Veteran radio personality Rick Vanderslice returns to the broadcast airwaves with a new young partner and the same old passions

ON THE AIR
THE RICK & R.J. RADIO SHOW airs locally on 1360 AM Sundays, 11 a.m.–1 p.m. and streams on RationalRadio.org.

It may be no accident that The Rick & R.J. Radio Show airs at 11 a.m. on Sundays — a traditional time in the U.S. for church services that provide you with comfort at the end of a long week, and strength to continue for another. Because for Rick Vanderslice and R.J. Jackson, the liberal-minded gay hosts of the program, their show is a sermon of sorts, both about looking back on the week that was and proselytizing about how to make the future better.

"I really like talk radio," says Vanderslice, a 30-year veteran on the radio scene. "I like conversation; I like live experiences. Jack Jett [whose show follows his] comes from performance art and he takes cues from an audience to know where he’s going. I wish we had audiences we could see, but radio is really theater of the imagination."

It doesn’t take a lot of imagination to parse Vanderslice’s point of view. He’s old school progressive, an aging hippy (he used to be in a folk band) who cut his teeth on radio because "I didn’t know I couldn’t do it." He floated between being a morning DJ on a soft rock station to hosting The Evening Talk Show on KERA, but never got to do exactly what he drove him.

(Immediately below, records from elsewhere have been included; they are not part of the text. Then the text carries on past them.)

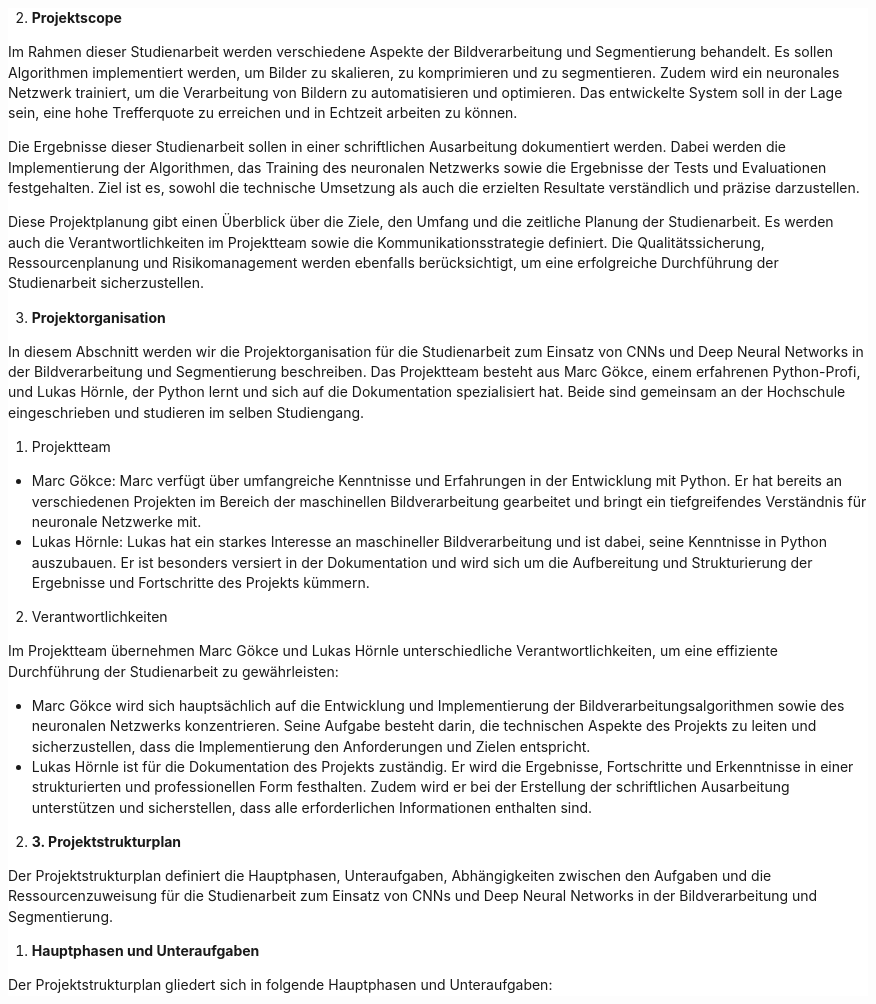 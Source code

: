 2. **Projektscope<a name="_page3_x68.00_y370.04"></a>** 

Im Rahmen dieser Studienarbeit werden verschiedene Aspekte der Bildverarbeitung und Segmentierung behandelt. Es sollen Algorithmen implementiert werden, um Bilder zu skalieren, zu komprimieren und zu segmentieren. Zudem wird ein neuronales Netzwerk trainiert, um die Verarbeitung von Bildern zu automatisieren und optimieren. Das entwickelte System soll in der Lage sein, eine hohe Trefferquote zu erreichen und in Echtzeit arbeiten zu können. 

Die Ergebnisse dieser Studienarbeit sollen in einer schriftlichen Ausarbeitung dokumentiert werden. Dabei werden die Implementierung der Algorithmen, das Training des neuronalen Netzwerks sowie die Ergebnisse der Tests und Evaluationen festgehalten. Ziel ist es, sowohl die technische Umsetzung als auch die erzielten Resultate verständlich und präzise darzustellen. 

Diese Projektplanung gibt einen Überblick über die Ziele, den Umfang und die zeitliche Planung der Studienarbeit. Es werden auch die Verantwortlichkeiten im Projektteam sowie die Kommunikationsstrategie definiert. Die Qualitätssicherung, Ressourcenplanung und Risikomanagement werden ebenfalls berücksichtigt, um eine erfolgreiche Durchführung der Studienarbeit sicherzustellen. 

3. **Projektorganisation<a name="_page3_x68.00_y664.04"></a>** 

In diesem Abschnitt werden wir die Projektorganisation für die Studienarbeit zum Einsatz von CNNs und Deep Neural Networks in der Bildverarbeitung und Segmentierung beschreiben. Das Projektteam besteht aus Marc Gökce, einem erfahrenen Python-Profi, und Lukas Hörnle, der Python lernt und sich auf die Dokumentation spezialisiert hat. Beide sind gemeinsam an der Hochschule eingeschrieben und studieren im selben Studiengang. 

1. Projektteam<a name="_page4_x68.00_y91.04"></a> 
- Marc Gökce: Marc verfügt über umfangreiche Kenntnisse und Erfahrungen in der Entwicklung mit Python. Er hat bereits an verschiedenen Projekten im Bereich der maschinellen Bildverarbeitung gearbeitet und bringt ein tiefgreifendes Verständnis für neuronale Netzwerke mit. 
- Lukas Hörnle: Lukas hat ein starkes Interesse an maschineller Bildverarbeitung und ist dabei, seine Kenntnisse in Python auszubauen. Er ist besonders versiert in der Dokumentation und wird sich um die Aufbereitung und Strukturierung der Ergebnisse und Fortschritte des Projekts kümmern. 
2. Verantwortlichkeiten<a name="_page4_x68.00_y252.04"></a> 

Im Projektteam übernehmen Marc Gökce und Lukas Hörnle unterschiedliche Verantwortlichkeiten, um eine effiziente Durchführung der Studienarbeit zu gewährleisten: 

- Marc Gökce wird sich hauptsächlich auf die Entwicklung und Implementierung der Bildverarbeitungsalgorithmen sowie des neuronalen Netzwerks konzentrieren. Seine Aufgabe besteht darin, die technischen Aspekte des Projekts zu leiten und sicherzustellen, dass die Implementierung den Anforderungen und Zielen entspricht. 
- Lukas Hörnle ist für die Dokumentation des Projekts zuständig. Er wird die Ergebnisse, Fortschritte und Erkenntnisse in einer strukturierten und professionellen Form festhalten. Zudem wird er bei der Erstellung der schriftlichen Ausarbeitung unterstützen und sicherstellen, dass alle erforderlichen Informationen enthalten sind. 
2. **3.<a name="_page4_x68.00_y454.04"></a> Projektstrukturplan** 

Der Projektstrukturplan definiert die Hauptphasen, Unteraufgaben, Abhängigkeiten zwischen den Aufgaben und die Ressourcenzuweisung für die Studienarbeit zum Einsatz von CNNs und Deep Neural Networks in der Bildverarbeitung und Segmentierung. 

1. **Hauptphasen<a name="_page4_x68.00_y541.04"></a> und Unteraufgaben** 

Der Projektstrukturplan gliedert sich in folgende Hauptphasen und Unteraufgaben: 
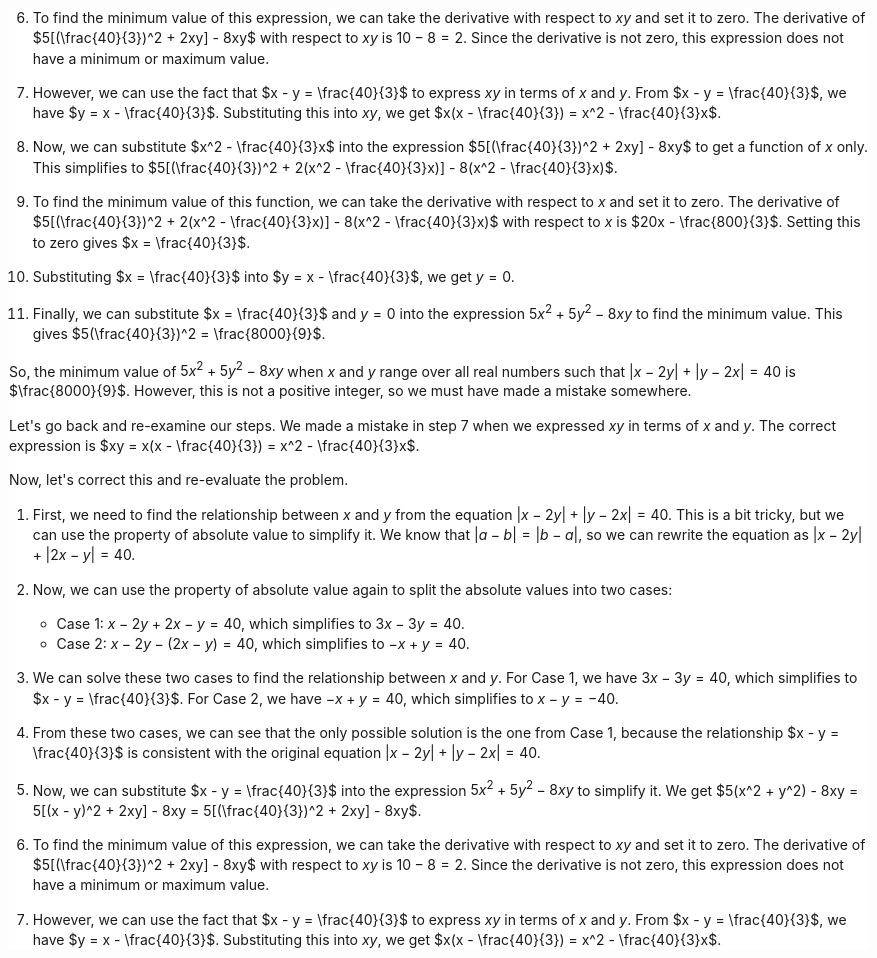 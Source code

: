 6. To find the minimum value of this expression, we can take the derivative with respect to $xy$ and set it to zero. The derivative of $5[(\frac{40}{3})^2 + 2xy] - 8xy$ with respect to $xy$ is $10 - 8 = 2$. Since the derivative is not zero, this expression does not have a minimum or maximum value.

7. However, we can use the fact that $x - y = \frac{40}{3}$ to express $xy$ in terms of $x$ and $y$. From $x - y = \frac{40}{3}$, we have $y = x - \frac{40}{3}$. Substituting this into $xy$, we get $x(x - \frac{40}{3}) = x^2 - \frac{40}{3}x$.

8. Now, we can substitute $x^2 - \frac{40}{3}x$ into the expression $5[(\frac{40}{3})^2 + 2xy] - 8xy$ to get a function of $x$ only. This simplifies to $5[(\frac{40}{3})^2 + 2(x^2 - \frac{40}{3}x)] - 8(x^2 - \frac{40}{3}x)$.

9. To find the minimum value of this function, we can take the derivative with respect to $x$ and set it to zero. The derivative of $5[(\frac{40}{3})^2 + 2(x^2 - \frac{40}{3}x)] - 8(x^2 - \frac{40}{3}x)$ with respect to $x$ is $20x - \frac{800}{3}$. Setting this to zero gives $x = \frac{40}{3}$.

10. Substituting $x = \frac{40}{3}$ into $y = x - \frac{40}{3}$, we get $y = 0$.

11. Finally, we can substitute $x = \frac{40}{3}$ and $y = 0$ into the expression $5x^2+5y^2-8xy$ to find the minimum value. This gives $5(\frac{40}{3})^2 = \frac{8000}{9}$.

So, the minimum value of $5x^2+5y^2-8xy$ when $x$ and $y$ range over all real numbers such that $|x-2y| + |y-2x| = 40$ is $\frac{8000}{9}$. However, this is not a positive integer, so we must have made a mistake somewhere.

Let's go back and re-examine our steps. We made a mistake in step 7 when we expressed $xy$ in terms of $x$ and $y$. The correct expression is $xy = x(x - \frac{40}{3}) = x^2 - \frac{40}{3}x$.

Now, let's correct this and re-evaluate the problem.

1. First, we need to find the relationship between $x$ and $y$ from the equation $|x-2y| + |y-2x| = 40$. This is a bit tricky, but we can use the property of absolute value to simplify it. We know that $|a - b| = |b - a|$, so we can rewrite the equation as $|x-2y| + |2x-y| = 40$.

2. Now, we can use the property of absolute value again to split the absolute values into two cases:
   - Case 1: $x - 2y + 2x - y = 40$, which simplifies to $3x - 3y = 40$.
   - Case 2: $x - 2y - (2x - y) = 40$, which simplifies to $-x + y = 40$.

3. We can solve these two cases to find the relationship between $x$ and $y$. For Case 1, we have $3x - 3y = 40$, which simplifies to $x - y = \frac{40}{3}$. For Case 2, we have $-x + y = 40$, which simplifies to $x - y = -40$.

4. From these two cases, we can see that the only possible solution is the one from Case 1, because the relationship $x - y = \frac{40}{3}$ is consistent with the original equation $|x-2y| + |y-2x| = 40$.

5. Now, we can substitute $x - y = \frac{40}{3}$ into the expression $5x^2+5y^2-8xy$ to simplify it. We get $5(x^2 + y^2) - 8xy = 5[(x - y)^2 + 2xy] - 8xy = 5[(\frac{40}{3})^2 + 2xy] - 8xy$.

6. To find the minimum value of this expression, we can take the derivative with respect to $xy$ and set it to zero. The derivative of $5[(\frac{40}{3})^2 + 2xy] - 8xy$ with respect to $xy$ is $10 - 8 = 2$. Since the derivative is not zero, this expression does not have a minimum or maximum value.

7. However, we can use the fact that $x - y = \frac{40}{3}$ to express $xy$ in terms of $x$ and $y$. From $x - y = \frac{40}{3}$, we have $y = x - \frac{40}{3}$. Substituting this into $xy$, we get $x(x - \frac{40}{3}) = x^2 - \frac{40}{3}x$.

"I was a morning drive personality, but I love to talk about healthcare policy or gay rights. At public radio, I did not get to be an opinion person. But politics is not a dirty word, though it has been dirtied. We let the elite class run things, whereas I just want to engage people to think rationally. We are not thinking rationally but emotionally. That’s why we vote for people like Sarah Palin."

HE SAID, HE SAID | Vanderslice, left, debates with his young co-host R.J. Jackson, right, on ‘The Rick and R.J. Radio Show,’ airing Sundays on 1360 AM. (Arnold Wayne Jones/Dallas Voice)

You just know it won’t take too long before Vanderslice gets around to Palin.

But if he sounds slightly like the Angry Young Man grown older and crotchetier, he insists he’s not. He uses his new radio program, in fact, to explore new avenues.

Vanderslice left KERA in 2002, and began doing a weekly Podcast from Buli Café. Then this spring, Jack Bishop, the station manager at Rational Radio and an old friend of Vanderslice, asked if he would do a weekend show.

"I said, "How can I make it different?’ R.J. had been a regular member of my Vanderslice Salon, and it seemed to fit. He’s young and not afraid of debate or disagreeing with me," Vanderslice says.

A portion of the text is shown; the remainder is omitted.